Leonards Figuren verdienen ihren Lebensunterhalt durch wiederholtes Drehen der berühmt-berüchtigten krummen Dinger. Dabei betrachten sie ihre Tätigkeit durchaus als legitimen Broterwerb, was man ihnen angesichts einer Gesellschaft, zu deren einträglichsten Erwerbszweigen der Handel mit bewußtseinserweiternden - aber verbotenen - Substanzen gehört, nicht so recht übel nehmen kann. Die führende Industrienation der Welt verschleudert Milliarden für die Spielzeuge ihrer Militärs und läßt 20 Millionen ihrer Mitglieder am Hungertuch nagen, da muß man es einer Romanfigur wie Ernest Stickley junior einfach nachsehen, wenn er Schnapsläden überfällt und Autos knackt, um wenigstens ab und zu die Puppen tanzen lassen zu können. Bestraft wird, wer dumm genug ist, sich schnappen zu lassen. Knast jedoch bildet, genau wie das Leben auf der Straße, und exakt diese Erfahrungen formen Moral und Horizont von Leonards Figuren: ein Auto, 500 Dollar und Aussicht auf einen netten Abend, was willst du mehr? Wer durchaus mehr will, stellt die Machtfrage. Bei diesen Gelegenheiten läßt Leonard dann das gesamte Arsenal verfügbarer Handfeuerwaffen zum Einsatz kommen.

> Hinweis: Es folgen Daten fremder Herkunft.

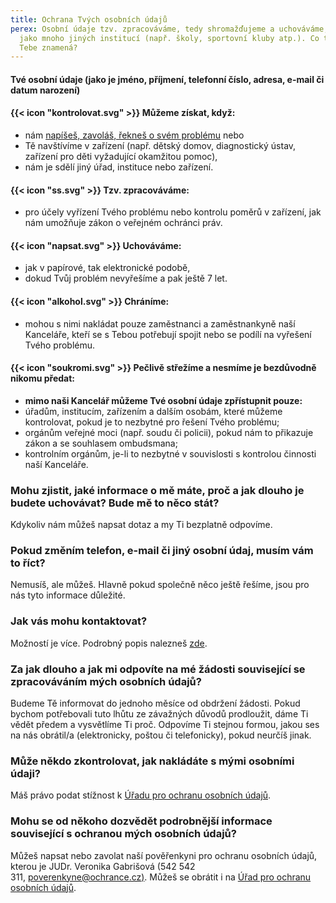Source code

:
 ```yaml
---
title: Ochrana Tvých osobních údajů
perex: Osobní údaje tzv. zpracováváme, tedy shromažďujeme a uchováváme, stejně
  jako mnoho jiných institucí (např. školy, sportovní kluby atp.). Co to pro
  Tebe znamená?
---
```

#### **Tvé osobní údaje (jako je jméno, příjmení, telefonní číslo, adresa, e-mail či datum narození)**

#### {{< icon "kontrolovat.svg" >}} **Můžeme získat, když:**

* nám [napíšeš, zavoláš, řekneš o svém problému](https://deti.ochrance.cz/kdo/jak/) nebo 
* Tě navštívíme v zařízení (např. dětský domov, diagnostický ústav, zařízení pro děti vyžadující okamžitou pomoc), 
* nám je sdělí jiný úřad, instituce nebo zařízení.

#### {{< icon "ss.svg" >}} Tzv. zpracováváme:

* pro účely vyřízení Tvého problému nebo kontrolu poměrů v zařízení, jak nám umožňuje zákon o veřejném ochránci práv. 

#### {{< icon "napsat.svg" >}} Uchováváme:

* jak v papírové, tak elektronické podobě, 
* dokud Tvůj problém nevyřešíme a pak ještě 7 let. 

####  {{< icon "alkohol.svg" >}} Chráníme:

* mohou s nimi nakládat pouze zaměstnanci a zaměstnankyně naší Kanceláře, kteří se s Tebou potřebují spojit nebo se podílí na vyřešení Tvého problému. 

####  {{< icon "soukromi.svg" >}} **Pečlivě střežíme a nesmíme je bezdůvodně nikomu předat:**

* **mimo naši Kancelář můžeme Tvé osobní údaje zpřístupnit pouze:**
* úřadům, institucím, zařízením a dalším osobám, které můžeme kontrolovat, pokud je to nezbytné pro řešení Tvého problému;
* orgánům veřejné moci (např. soudu či policii), pokud nám to přikazuje zákon a se souhlasem ombudsmana;
* kontrolním orgánům, je-li to nezbytné v souvislosti s kontrolou činnosti naší Kanceláře.

   

### **Mohu zjistit, jaké informace o mě máte, proč a jak dlouho je budete uchovávat? Bude mě to něco stát?**

Kdykoliv nám můžeš napsat dotaz a my Ti bezplatně odpovíme.

### **Pokud změním telefon, e-mail či jiný osobní údaj, musím vám to říct?**

Nemusíš, ale můžeš. Hlavně pokud společně něco ještě řešíme, jsou pro nás tyto informace důležité.

### **Jak vás mohu kontaktovat?**

Možností je více. Podrobný popis nalezneš [zde](https://deti.ochrance.cz/kdo/jak/).

### **Za jak dlouho a jak mi odpovíte na mé žádosti související se zpracováváním mých osobních údajů?**

Budeme Tě informovat do jednoho měsíce od obdržení žádosti. Pokud bychom potřebovali tuto lhůtu ze závažných důvodů prodloužit, dáme Ti vědět předem a vysvětlíme Ti proč. Odpovíme Ti stejnou formou, jakou ses na nás obrátil/a (elektronicky, poštou či telefonicky), pokud neurčíš jinak.

### Může někdo zkontrolovat, jak nakládáte s mými osobními údaji?

Máš právo podat stížnost k [Úřadu pro ochranu osobních údajů](http://www.uoou.cz/).

### **Mohu se od někoho dozvědět podrobnější informace související s ochranou mých osobních údajů?**

Můžeš napsat nebo zavolat naší pověřenkyni pro ochranu osobních údajů, kterou je JUDr. Veronika Gabrišová (542 542 311, [poverenkyne@ochrance.cz)](mailto:poverenkyne@ochrance.cz). Můžeš se obrátit i na [Úřad pro ochranu osobních údajů](http://www.uoou.cz/).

„Immer, wenn ich einer Romanfigur eine bestimmte Waffe geben wollte, ging ich zu Dale Johnston, Detroits Polizeiexperte für Feuerwaffen und Sprengstoffe. Er erklärte mir alles haarklein: 'Hierfür nehmen die Jungs die High Standard Kaliber 22 und dafür die Smith & Wesson Navy Special, Spitznahme Hush Puppy, und so weiter.‘ Ich hab‘ nämlich keine Ahnung von Waffen.“

Ähnlich wie die recherchiert Leonard auch Zeitumstände und Orte seiner Stories bis ins kleinste Detail. Er hat mir in seinem Polstersesselchen viertelstündige Vorträge darüber gehalten, wie er für Labrava die Fakten zur Secret -Service-Vergangenheit Joe LaBravas bei den Behörden zusammengetragen oder sich in den Kasinos von Atlantic City rumgetrieben hat, um Vincent Mora ausGlitz den richtigen Hintergrund zu geben. Man hat ihm in den letzten Jahren des öfteren vorgeworfen, daß er Rechercheure für sich hat arbeiten lassen und außerdem 'ne ganze Menge Geld mit seinen Büchern verdient, wobei ich partout nicht einsehen will, was auch nur eines von beidem mit der Qualität seiner Bücher zu tun haben soll. An meisten Bewunderung nötigte er mit allerdings ab, als er auf die Frage, wie er denn nun eigentlich seine Kriminellen recherchiere, die schlichte Antwort gab: „Ich erfinde sie.“

Einer seiner abscheulichsten Bösewichter trägt den Namen Teddy Magyck und wütet in Leonards bestem Roman Glitz, der Geschichte einer doppelten Verfolgungsjagd von Puerto Rico nach Atlantic City und zurück („Puerto Rico hab‘ ich damals bloß deshalb gewählt, weil es in Detroit so saukalt war und ich mit meiner Frau in Urlaub fahren wollte.“) Teddy bugsiert unschuldige Taxifahrer über Felsklippen und schubst junge Fauen von Hochhausbalkonen 18 Stockwerke in die Tiefe, bloß um Vincent Mora, einen netten Bullen, mit der er eine alte Rechnung zu begleichen hat, auf sich aufmerksam zu machen. Schon nach fünf Seiten weiß man natürlich, wer in diesem Roman letztendlich dran glauben wird, was allerdings keinen dazu bringen dürfte, dem Buch die Spannung abzusprechen; und das ist der große Trick Leonards: Die Spannung seiner Stories stammt nicht aus dem Kriminalfall, sondern aus der Entwicklung der Figuren.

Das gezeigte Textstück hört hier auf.